START Stored data

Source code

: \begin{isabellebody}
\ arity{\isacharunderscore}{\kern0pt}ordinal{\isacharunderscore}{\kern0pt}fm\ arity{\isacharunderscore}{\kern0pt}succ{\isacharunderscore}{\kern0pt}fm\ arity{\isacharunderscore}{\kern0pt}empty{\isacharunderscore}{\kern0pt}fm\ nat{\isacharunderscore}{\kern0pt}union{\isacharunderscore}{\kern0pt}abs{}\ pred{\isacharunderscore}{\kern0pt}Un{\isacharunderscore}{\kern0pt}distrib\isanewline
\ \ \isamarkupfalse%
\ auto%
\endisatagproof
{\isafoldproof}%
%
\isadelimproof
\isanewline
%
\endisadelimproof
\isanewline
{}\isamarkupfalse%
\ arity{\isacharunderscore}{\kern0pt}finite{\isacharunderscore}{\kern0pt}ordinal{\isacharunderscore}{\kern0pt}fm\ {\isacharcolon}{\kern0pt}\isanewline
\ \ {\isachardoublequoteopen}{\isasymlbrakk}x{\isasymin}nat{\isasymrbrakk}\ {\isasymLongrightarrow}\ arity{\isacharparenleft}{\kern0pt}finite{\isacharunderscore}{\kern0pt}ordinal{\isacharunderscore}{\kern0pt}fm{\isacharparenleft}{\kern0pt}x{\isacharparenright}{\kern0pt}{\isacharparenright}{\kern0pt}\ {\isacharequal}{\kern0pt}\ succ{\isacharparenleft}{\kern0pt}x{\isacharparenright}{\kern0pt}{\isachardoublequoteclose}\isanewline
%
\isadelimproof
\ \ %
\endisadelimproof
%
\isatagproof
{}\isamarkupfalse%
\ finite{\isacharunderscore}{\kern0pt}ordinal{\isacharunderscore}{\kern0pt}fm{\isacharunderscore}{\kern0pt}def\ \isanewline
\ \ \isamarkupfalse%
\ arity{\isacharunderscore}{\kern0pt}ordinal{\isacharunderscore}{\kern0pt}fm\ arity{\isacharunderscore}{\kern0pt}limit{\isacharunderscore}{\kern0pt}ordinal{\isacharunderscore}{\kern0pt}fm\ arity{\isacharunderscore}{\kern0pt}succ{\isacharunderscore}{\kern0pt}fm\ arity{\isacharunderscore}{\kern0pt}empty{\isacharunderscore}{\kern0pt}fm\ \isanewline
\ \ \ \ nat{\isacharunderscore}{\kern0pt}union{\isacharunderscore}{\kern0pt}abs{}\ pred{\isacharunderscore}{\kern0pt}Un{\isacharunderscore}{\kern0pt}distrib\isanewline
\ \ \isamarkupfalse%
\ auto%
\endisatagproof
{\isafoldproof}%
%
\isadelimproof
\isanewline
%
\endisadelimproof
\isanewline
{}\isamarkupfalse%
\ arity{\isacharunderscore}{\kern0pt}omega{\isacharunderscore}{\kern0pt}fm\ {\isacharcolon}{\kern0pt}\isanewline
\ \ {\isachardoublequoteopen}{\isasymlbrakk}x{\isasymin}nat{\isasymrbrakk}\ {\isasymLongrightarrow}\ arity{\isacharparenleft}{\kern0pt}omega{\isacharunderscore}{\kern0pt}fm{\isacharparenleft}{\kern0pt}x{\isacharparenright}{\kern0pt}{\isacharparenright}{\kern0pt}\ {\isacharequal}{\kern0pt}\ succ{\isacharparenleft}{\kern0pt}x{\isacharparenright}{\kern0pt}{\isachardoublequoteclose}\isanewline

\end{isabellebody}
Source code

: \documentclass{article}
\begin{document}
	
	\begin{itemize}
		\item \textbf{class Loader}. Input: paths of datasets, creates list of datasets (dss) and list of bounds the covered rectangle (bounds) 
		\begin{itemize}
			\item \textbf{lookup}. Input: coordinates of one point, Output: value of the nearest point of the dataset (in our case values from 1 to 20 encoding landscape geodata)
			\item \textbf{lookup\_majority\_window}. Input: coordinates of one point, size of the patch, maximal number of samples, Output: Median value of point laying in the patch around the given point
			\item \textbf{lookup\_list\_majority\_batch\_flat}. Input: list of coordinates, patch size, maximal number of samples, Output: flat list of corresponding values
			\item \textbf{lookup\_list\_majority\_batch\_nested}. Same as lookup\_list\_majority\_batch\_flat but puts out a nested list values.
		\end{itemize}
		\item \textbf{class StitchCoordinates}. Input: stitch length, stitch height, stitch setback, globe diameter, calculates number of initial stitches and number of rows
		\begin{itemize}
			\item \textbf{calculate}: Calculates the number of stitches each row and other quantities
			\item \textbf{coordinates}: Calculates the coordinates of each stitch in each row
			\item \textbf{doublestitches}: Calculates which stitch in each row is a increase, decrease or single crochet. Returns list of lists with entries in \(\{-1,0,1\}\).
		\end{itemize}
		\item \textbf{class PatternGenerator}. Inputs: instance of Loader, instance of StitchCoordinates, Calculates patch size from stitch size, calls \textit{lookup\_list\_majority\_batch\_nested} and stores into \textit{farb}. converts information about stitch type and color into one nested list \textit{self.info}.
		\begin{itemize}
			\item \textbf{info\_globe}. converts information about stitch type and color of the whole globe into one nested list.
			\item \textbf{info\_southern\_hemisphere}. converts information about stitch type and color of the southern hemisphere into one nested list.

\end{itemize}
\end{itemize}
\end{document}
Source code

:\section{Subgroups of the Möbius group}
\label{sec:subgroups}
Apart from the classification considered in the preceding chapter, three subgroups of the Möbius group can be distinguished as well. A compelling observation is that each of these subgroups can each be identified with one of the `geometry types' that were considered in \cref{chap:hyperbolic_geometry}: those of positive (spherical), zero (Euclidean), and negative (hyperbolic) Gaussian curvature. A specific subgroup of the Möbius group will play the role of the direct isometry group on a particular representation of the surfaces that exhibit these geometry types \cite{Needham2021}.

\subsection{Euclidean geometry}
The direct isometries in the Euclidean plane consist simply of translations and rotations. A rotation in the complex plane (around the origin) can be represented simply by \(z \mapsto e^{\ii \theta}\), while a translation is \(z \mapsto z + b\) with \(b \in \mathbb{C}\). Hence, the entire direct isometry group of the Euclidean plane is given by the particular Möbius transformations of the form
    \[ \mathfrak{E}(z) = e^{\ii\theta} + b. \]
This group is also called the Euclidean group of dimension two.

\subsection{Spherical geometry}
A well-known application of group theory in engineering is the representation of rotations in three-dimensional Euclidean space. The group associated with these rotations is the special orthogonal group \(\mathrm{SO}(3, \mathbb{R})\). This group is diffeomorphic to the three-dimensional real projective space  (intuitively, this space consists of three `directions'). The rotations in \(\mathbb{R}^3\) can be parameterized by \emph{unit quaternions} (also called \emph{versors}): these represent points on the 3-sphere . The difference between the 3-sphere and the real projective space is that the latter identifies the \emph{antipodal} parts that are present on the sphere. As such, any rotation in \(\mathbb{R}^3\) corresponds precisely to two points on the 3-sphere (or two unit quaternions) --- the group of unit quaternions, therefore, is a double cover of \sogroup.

END Stored data
START Stored data

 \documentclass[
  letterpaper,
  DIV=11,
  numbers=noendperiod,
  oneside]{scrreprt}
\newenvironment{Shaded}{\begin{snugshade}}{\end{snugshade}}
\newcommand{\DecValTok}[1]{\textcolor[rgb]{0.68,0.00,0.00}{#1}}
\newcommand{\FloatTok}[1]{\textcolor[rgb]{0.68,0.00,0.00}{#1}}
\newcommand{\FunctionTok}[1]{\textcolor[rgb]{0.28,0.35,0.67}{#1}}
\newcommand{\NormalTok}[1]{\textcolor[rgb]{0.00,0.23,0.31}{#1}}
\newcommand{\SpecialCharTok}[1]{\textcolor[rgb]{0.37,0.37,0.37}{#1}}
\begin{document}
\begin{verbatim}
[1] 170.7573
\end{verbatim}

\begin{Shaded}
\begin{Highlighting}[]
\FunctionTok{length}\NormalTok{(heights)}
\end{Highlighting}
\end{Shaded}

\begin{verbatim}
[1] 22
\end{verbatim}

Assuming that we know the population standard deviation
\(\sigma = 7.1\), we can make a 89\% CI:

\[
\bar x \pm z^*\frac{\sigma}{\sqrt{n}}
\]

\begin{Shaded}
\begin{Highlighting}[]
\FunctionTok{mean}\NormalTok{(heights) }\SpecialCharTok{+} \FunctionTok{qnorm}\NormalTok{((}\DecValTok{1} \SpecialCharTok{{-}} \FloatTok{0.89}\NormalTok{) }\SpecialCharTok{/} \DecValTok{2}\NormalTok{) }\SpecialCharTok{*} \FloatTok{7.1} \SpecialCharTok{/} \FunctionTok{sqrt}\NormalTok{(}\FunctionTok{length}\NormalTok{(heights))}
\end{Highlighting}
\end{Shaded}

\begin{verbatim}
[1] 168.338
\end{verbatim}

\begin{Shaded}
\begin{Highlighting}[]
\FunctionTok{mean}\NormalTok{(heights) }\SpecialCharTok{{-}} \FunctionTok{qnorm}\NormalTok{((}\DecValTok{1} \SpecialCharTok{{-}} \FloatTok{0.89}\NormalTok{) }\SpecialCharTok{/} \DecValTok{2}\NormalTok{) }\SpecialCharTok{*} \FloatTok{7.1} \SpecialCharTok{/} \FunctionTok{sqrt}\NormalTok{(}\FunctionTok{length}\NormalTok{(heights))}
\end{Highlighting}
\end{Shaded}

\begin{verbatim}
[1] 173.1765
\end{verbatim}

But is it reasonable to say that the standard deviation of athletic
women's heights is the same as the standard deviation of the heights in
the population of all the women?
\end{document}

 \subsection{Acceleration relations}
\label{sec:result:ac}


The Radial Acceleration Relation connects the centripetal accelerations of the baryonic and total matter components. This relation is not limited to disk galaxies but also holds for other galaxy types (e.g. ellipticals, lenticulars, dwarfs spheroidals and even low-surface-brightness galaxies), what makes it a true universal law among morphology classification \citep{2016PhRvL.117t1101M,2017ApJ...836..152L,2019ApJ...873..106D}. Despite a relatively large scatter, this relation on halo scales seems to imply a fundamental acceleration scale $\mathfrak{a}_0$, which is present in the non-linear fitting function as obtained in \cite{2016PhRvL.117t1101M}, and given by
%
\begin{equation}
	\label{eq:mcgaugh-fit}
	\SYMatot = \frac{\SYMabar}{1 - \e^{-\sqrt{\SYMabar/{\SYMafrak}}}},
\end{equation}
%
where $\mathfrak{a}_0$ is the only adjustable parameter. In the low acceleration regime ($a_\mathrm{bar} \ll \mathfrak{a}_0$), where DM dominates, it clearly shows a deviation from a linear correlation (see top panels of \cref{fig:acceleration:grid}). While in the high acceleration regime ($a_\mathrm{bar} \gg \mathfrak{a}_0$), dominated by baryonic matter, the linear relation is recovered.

END Stored data

-- Instructions to follow --
Read through the records above and copy the lines that contain "which".

-- Exercise solution --
			\item \textbf{doublestitches}: Calculates which stitch in each row is a increase, decrease or single crochet. Returns list of lists with entries in \(\{-1,0,1\}\).
The Radial Acceleration Relation connects the centripetal accelerations of the baryonic and total matter components. This relation is not limited to disk galaxies but also holds for other galaxy types (e.g. ellipticals, lenticulars, dwarfs spheroidals and even low-surface-brightness galaxies), what makes it a true universal law among morphology classification \citep{2016PhRvL.117t1101M,2017ApJ...836..152L,2019ApJ...873..106D}. Despite a relatively large scatter, this relation on halo scales seems to imply a fundamental acceleration scale $\mathfrak{a}_0$, which is present in the non-linear fitting function as obtained in \cite{2016PhRvL.117t1101M}, and given by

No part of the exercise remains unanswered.